Aspects of the Physiology of Terrestrial Life in Amphibious Fishes

Abstract

Aspects of the physiological adaptations for terrestrial life possessed by the Chinese mudskipper fish, Periophthalmus cantonensis have been studied. The basic amphibious features were comparable to those found earlier in the East African mudskipper species, Periophthalmus sobrinus. The fish can survive for up to days out of water, under moderate environmental conditions, and did not drown in aerated water. Durations of voluntary periods out of contact with water, in nature, were short. Evaporative water loss rates while out of water were relatively low, substantially below those of frogs of much larger size. The ‘diving syndrome’ was absent, metabolic rates, heart rates, and blood lactic acid levels all being unaffected by shifts of fish between water and air. During slow desiccation of intact fish, water was lost from the internal organs in the following sequence (from greatest to least proportional water losses): heart, blood, white muscle, brain, liver. Rapid desiccations withdrew water from the blood and heart, leaving hydration levels of other organs unaffected. Metabolic rates were only moderately sensitive to temperature in the range 10° – 20 °C (Q10 ≅ 1·5), but were highly temperature sensitive in the range 20° – 30 °C (Q10 ≅ 2·6). Measurements of routine metabolic rates of fish in water indicate that active metabolism at 20 °C can reach at least 5 times the standard rate. Measurements of blood levels of ammonia and urea, and of ammonia and urea excretion rates, showed that starvation for 9·5 days did not affect blood levels of these compounds, but did reduce urea excretion rates by 40% below rates for recently fed fish. Ammonia excretion was unaffected.
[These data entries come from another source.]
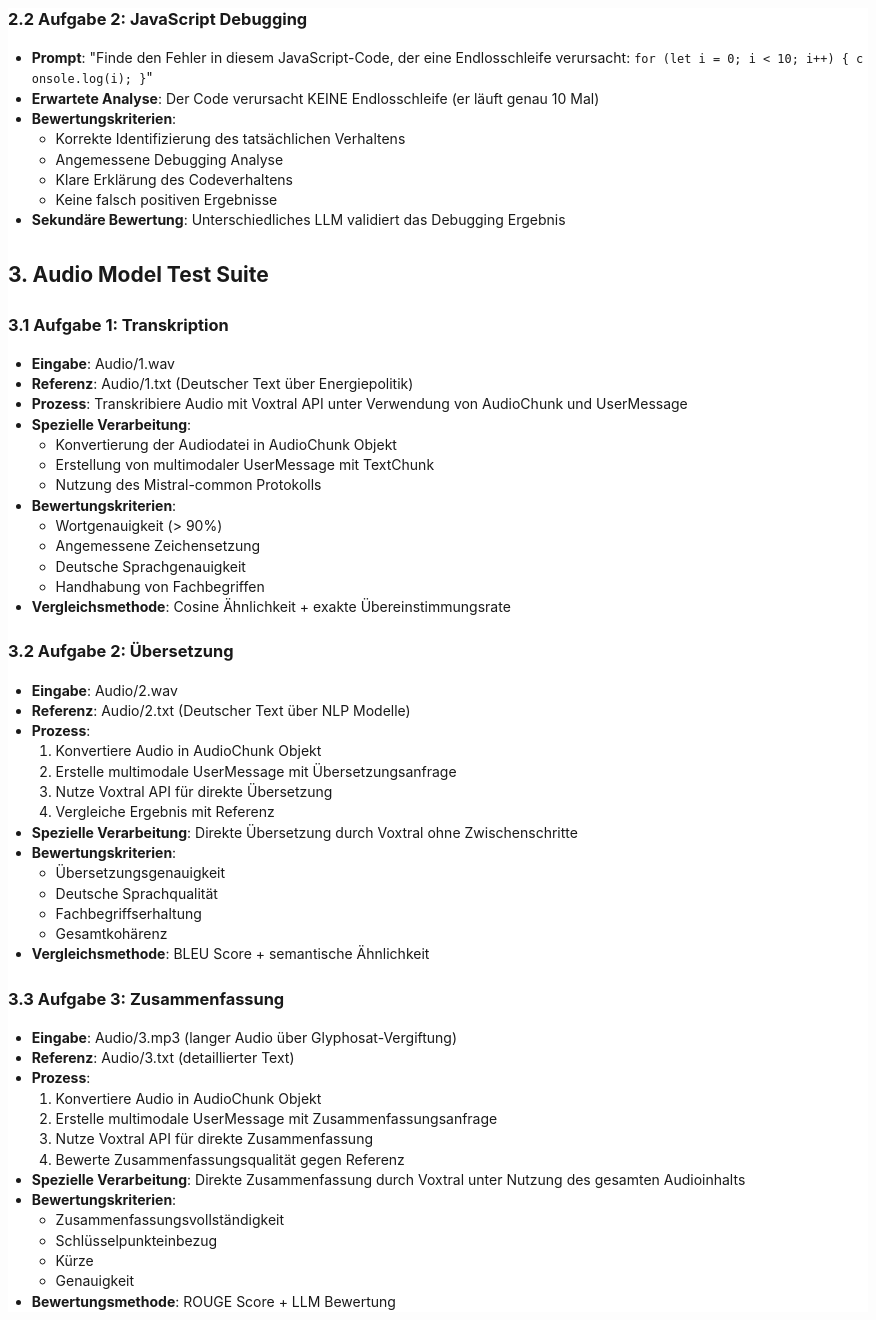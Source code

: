 ### 2.2 Aufgabe 2: JavaScript Debugging
- **Prompt**: "Finde den Fehler in diesem JavaScript-Code, der eine Endlosschleife verursacht: `for (let i = 0; i < 10; i++) { console.log(i); }`"
- **Erwartete Analyse**: Der Code verursacht KEINE Endlosschleife (er läuft genau 10 Mal)
- **Bewertungskriterien**:
  - Korrekte Identifizierung des tatsächlichen Verhaltens
  - Angemessene Debugging Analyse
  - Klare Erklärung des Codeverhaltens
  - Keine falsch positiven Ergebnisse
- **Sekundäre Bewertung**: Unterschiedliches LLM validiert das Debugging Ergebnis

## 3. Audio Model Test Suite

### 3.1 Aufgabe 1: Transkription
- **Eingabe**: Audio/1.wav
- **Referenz**: Audio/1.txt (Deutscher Text über Energiepolitik)
- **Prozess**: Transkribiere Audio mit Voxtral API unter Verwendung von AudioChunk und UserMessage
- **Spezielle Verarbeitung**:
  - Konvertierung der Audiodatei in AudioChunk Objekt
  - Erstellung von multimodaler UserMessage mit TextChunk
  - Nutzung des Mistral-common Protokolls
- **Bewertungskriterien**:
  - Wortgenauigkeit (> 90%)
  - Angemessene Zeichensetzung
  - Deutsche Sprachgenauigkeit
  - Handhabung von Fachbegriffen
- **Vergleichsmethode**: Cosine Ähnlichkeit + exakte Übereinstimmungsrate

### 3.2 Aufgabe 2: Übersetzung
- **Eingabe**: Audio/2.wav
- **Referenz**: Audio/2.txt (Deutscher Text über NLP Modelle)
- **Prozess**:
  1. Konvertiere Audio in AudioChunk Objekt
  2. Erstelle multimodale UserMessage mit Übersetzungsanfrage
  3. Nutze Voxtral API für direkte Übersetzung
  4. Vergleiche Ergebnis mit Referenz
- **Spezielle Verarbeitung**: Direkte Übersetzung durch Voxtral ohne Zwischenschritte
- **Bewertungskriterien**:
  - Übersetzungsgenauigkeit
  - Deutsche Sprachqualität
  - Fachbegriffserhaltung
  - Gesamtkohärenz
- **Vergleichsmethode**: BLEU Score + semantische Ähnlichkeit

### 3.3 Aufgabe 3: Zusammenfassung
- **Eingabe**: Audio/3.mp3 (langer Audio über Glyphosat-Vergiftung)
- **Referenz**: Audio/3.txt (detaillierter Text)
- **Prozess**:
  1. Konvertiere Audio in AudioChunk Objekt
  2. Erstelle multimodale UserMessage mit Zusammenfassungsanfrage
  3. Nutze Voxtral API für direkte Zusammenfassung
  4. Bewerte Zusammenfassungsqualität gegen Referenz
- **Spezielle Verarbeitung**: Direkte Zusammenfassung durch Voxtral unter Nutzung des gesamten Audioinhalts
- **Bewertungskriterien**:
  - Zusammenfassungsvollständigkeit
  - Schlüsselpunkteinbezug
  - Kürze
  - Genauigkeit
- **Bewertungsmethode**: ROUGE Score + LLM Bewertung
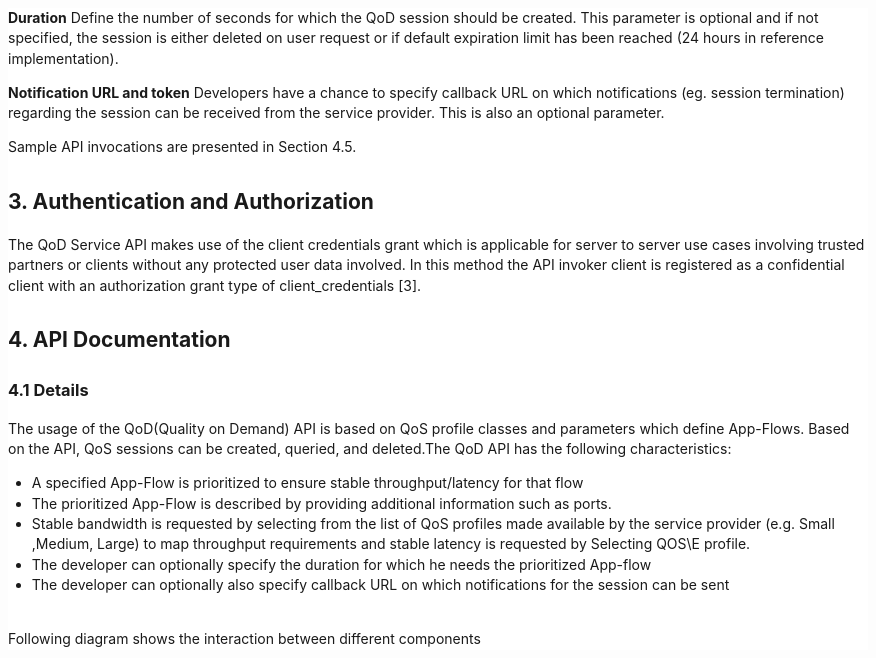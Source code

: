 **Duration**
Define the number of seconds for which the QoD session should be created. This parameter is optional and if not specified, the session is either deleted on user request or if default expiration limit has been reached (24 hours in reference implementation).

**Notification URL and token**
Developers have a chance to specify callback URL on which notifications (eg. session termination) regarding the session can be received from the service provider. This is also an optional parameter.

Sample API invocations are presented in Section 4.5.

## 3\. Authentication and Authorization

The QoD Service API makes use of the client credentials grant which is applicable for server to server use cases involving trusted partners or clients without any protected user data involved.
In this method the API invoker client is registered as a confidential client with an authorization grant type of client\_credentials [3].

## 4\. API Documentation

### 4.1 Details
The usage of the QoD(Quality on Demand) API is based on QoS profile classes and parameters which define App-Flows.
Based on the API, QoS sessions can be created, queried, and deleted.The QoD API has the following characteristics:
* A specified App-Flow is prioritized to ensure stable throughput/latency for that flow
* The prioritized App-Flow is described by providing additional information such as  ports. 
* Stable bandwidth is requested by selecting from the list of QoS profiles made available by the service provider (e.g. Small ,Medium, Large) to map throughput requirements and  stable latency is requested by Selecting  QOS\E profile.
* The developer can optionally specify the duration for which he needs the prioritized App-flow
* The developer can optionally also specify callback URL on which notifications for the session can be sent
<br>
Following diagram shows the interaction between different components 

<br />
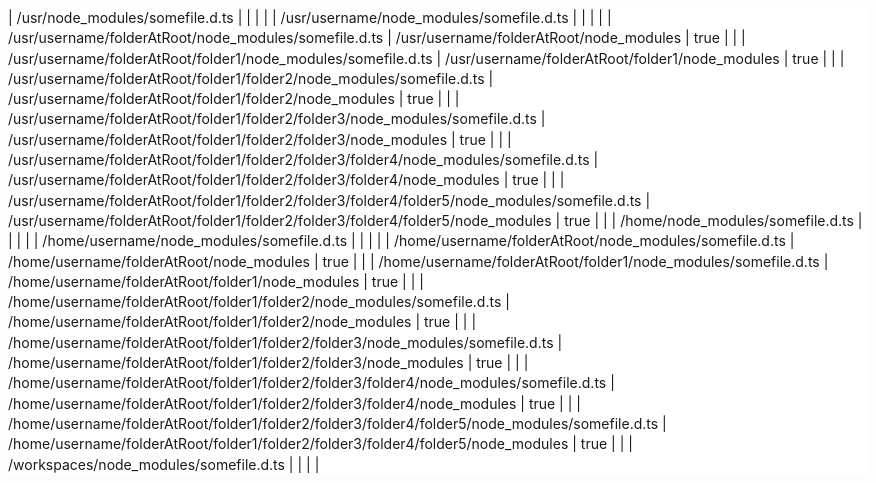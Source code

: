 | /usr/node_modules/somefile.d.ts                                                                           |                                                                                                           |           |                                                                                                           |
| /usr/username/node_modules/somefile.d.ts                                                                  |                                                                                                           |           |                                                                                                           |
| /usr/username/folderAtRoot/node_modules/somefile.d.ts                                                     | /usr/username/folderAtRoot/node_modules                                                                   | true      |                                                                                                           |
| /usr/username/folderAtRoot/folder1/node_modules/somefile.d.ts                                             | /usr/username/folderAtRoot/folder1/node_modules                                                           | true      |                                                                                                           |
| /usr/username/folderAtRoot/folder1/folder2/node_modules/somefile.d.ts                                     | /usr/username/folderAtRoot/folder1/folder2/node_modules                                                   | true      |                                                                                                           |
| /usr/username/folderAtRoot/folder1/folder2/folder3/node_modules/somefile.d.ts                             | /usr/username/folderAtRoot/folder1/folder2/folder3/node_modules                                           | true      |                                                                                                           |
| /usr/username/folderAtRoot/folder1/folder2/folder3/folder4/node_modules/somefile.d.ts                     | /usr/username/folderAtRoot/folder1/folder2/folder3/folder4/node_modules                                   | true      |                                                                                                           |
| /usr/username/folderAtRoot/folder1/folder2/folder3/folder4/folder5/node_modules/somefile.d.ts             | /usr/username/folderAtRoot/folder1/folder2/folder3/folder4/folder5/node_modules                           | true      |                                                                                                           |
| /home/node_modules/somefile.d.ts                                                                          |                                                                                                           |           |                                                                                                           |
| /home/username/node_modules/somefile.d.ts                                                                 |                                                                                                           |           |                                                                                                           |
| /home/username/folderAtRoot/node_modules/somefile.d.ts                                                    | /home/username/folderAtRoot/node_modules                                                                  | true      |                                                                                                           |
| /home/username/folderAtRoot/folder1/node_modules/somefile.d.ts                                            | /home/username/folderAtRoot/folder1/node_modules                                                          | true      |                                                                                                           |
| /home/username/folderAtRoot/folder1/folder2/node_modules/somefile.d.ts                                    | /home/username/folderAtRoot/folder1/folder2/node_modules                                                  | true      |                                                                                                           |
| /home/username/folderAtRoot/folder1/folder2/folder3/node_modules/somefile.d.ts                            | /home/username/folderAtRoot/folder1/folder2/folder3/node_modules                                          | true      |                                                                                                           |
| /home/username/folderAtRoot/folder1/folder2/folder3/folder4/node_modules/somefile.d.ts                    | /home/username/folderAtRoot/folder1/folder2/folder3/folder4/node_modules                                  | true      |                                                                                                           |
| /home/username/folderAtRoot/folder1/folder2/folder3/folder4/folder5/node_modules/somefile.d.ts            | /home/username/folderAtRoot/folder1/folder2/folder3/folder4/folder5/node_modules                          | true      |                                                                                                           |
| /workspaces/node_modules/somefile.d.ts                                                                    |                                                                                                           |           |                                                                                                           |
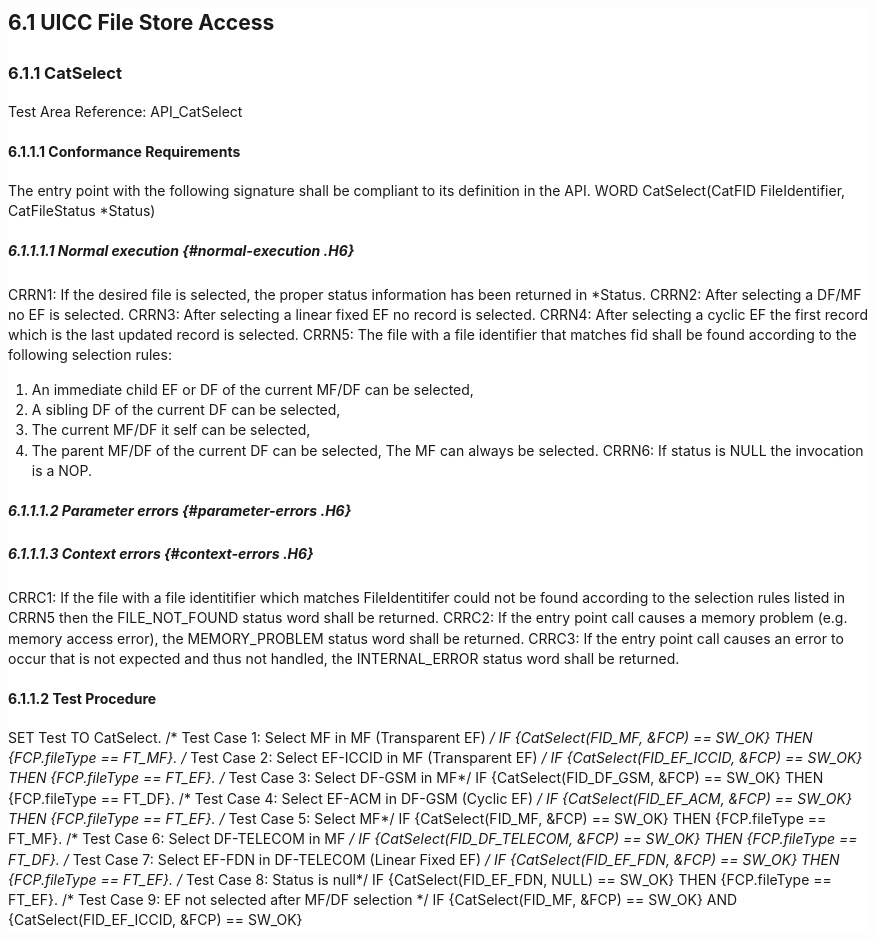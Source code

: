 ## 6.1 UICC File Store Access
### 6.1.1 CatSelect
Test Area Reference: API_CatSelect
#### 6.1.1.1 Conformance Requirements
The entry point with the following signature shall be compliant to its
definition in the API.
WORD CatSelect(CatFID FileIdentifier, CatFileStatus *Status)
##### 6.1.1.1.1 Normal execution {#normal-execution .H6}
CRRN1: If the desired file is selected, the proper status information has been
returned in *Status.
CRRN2: After selecting a DF/MF no EF is selected.
CRRN3: After selecting a linear fixed EF no record is selected.
CRRN4: After selecting a cyclic EF the first record which is the last updated
record is selected.
CRRN5: The file with a file identifier that matches fid shall be found
according to the following selection rules:
1) An immediate child EF or DF of the current MF/DF can be selected,
2) A sibling DF of the current DF can be selected,
3) The current MF/DF it self can be selected,
4) The parent MF/DF of the current DF can be selected,
The MF can always be selected.
CRRN6: If status is NULL the invocation is a NOP.
##### 6.1.1.1.2 Parameter errors {#parameter-errors .H6}
##### 6.1.1.1.3 Context errors {#context-errors .H6}
CRRC1: If the file with a file identitifier which matches FileIdentitifer
could not be found according to the selection rules listed in CRRN5 then the
FILE_NOT_FOUND status word shall be returned.
CRRC2: If the entry point call causes a memory problem (e.g. memory access
error), the MEMORY_PROBLEM status word shall be returned.
CRRC3: If the entry point call causes an error to occur that is not expected
and thus not handled, the INTERNAL_ERROR status word shall be returned.
#### 6.1.1.2 Test Procedure
SET Test TO CatSelect.
/* Test Case 1: Select MF in MF (Transparent EF) */
IF {CatSelect(FID_MF, &FCP) == SW_OK}
THEN {FCP.fileType == FT_MF}.
/* Test Case 2: Select EF-ICCID in MF (Transparent EF) */
IF {CatSelect(FID_EF_ICCID, &FCP) == SW_OK}
THEN {FCP.fileType == FT_EF}.
/* Test Case 3: Select DF-GSM in MF*/
IF {CatSelect(FID_DF_GSM, &FCP) == SW_OK}
THEN {FCP.fileType == FT_DF}.
/* Test Case 4: Select EF-ACM in DF-GSM (Cyclic EF) */
IF {CatSelect(FID_EF_ACM, &FCP) == SW_OK}
THEN {FCP.fileType == FT_EF}.
/* Test Case 5: Select MF*/
IF {CatSelect(FID_MF, &FCP) == SW_OK}
THEN {FCP.fileType == FT_MF}.
/* Test Case 6: Select DF-TELECOM in MF */
IF {CatSelect(FID_DF_TELECOM, &FCP) == SW_OK}
THEN {FCP.fileType == FT_DF}.
/* Test Case 7: Select EF-FDN in DF-TELECOM (Linear Fixed EF) */
IF {CatSelect(FID_EF_FDN, &FCP) == SW_OK}
THEN {FCP.fileType == FT_EF}.
/* Test Case 8: Status is null*/
IF {CatSelect(FID_EF_FDN, NULL) == SW_OK}
THEN {FCP.fileType == FT_EF}.
/* Test Case 9: EF not selected after MF/DF selection */
IF {CatSelect(FID_MF, &FCP) == SW_OK}
AND {CatSelect(FID_EF_ICCID, &FCP) == SW_OK}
Similar measurements on fish starved for 9·5 days, then kept out of water for 16·5 h, then returned to water, indicated that waste nitrogen produced by fish out of water was retained in their bodies until they returned to water. Fish out of water produced waste nitrogen 40% less rapidly than fish in water, and strongly shifted toward ureotelism. These experiments, however, did not permit fish to retain and renew water in their mouths, as they would have done in nature. The water in mudskipper burrows was found to be anoxic or nearly so. Mudskipper tolerance for hypoxia was, however, limited. Fish became inert at dissolved oxygen levels of about 20% saturation.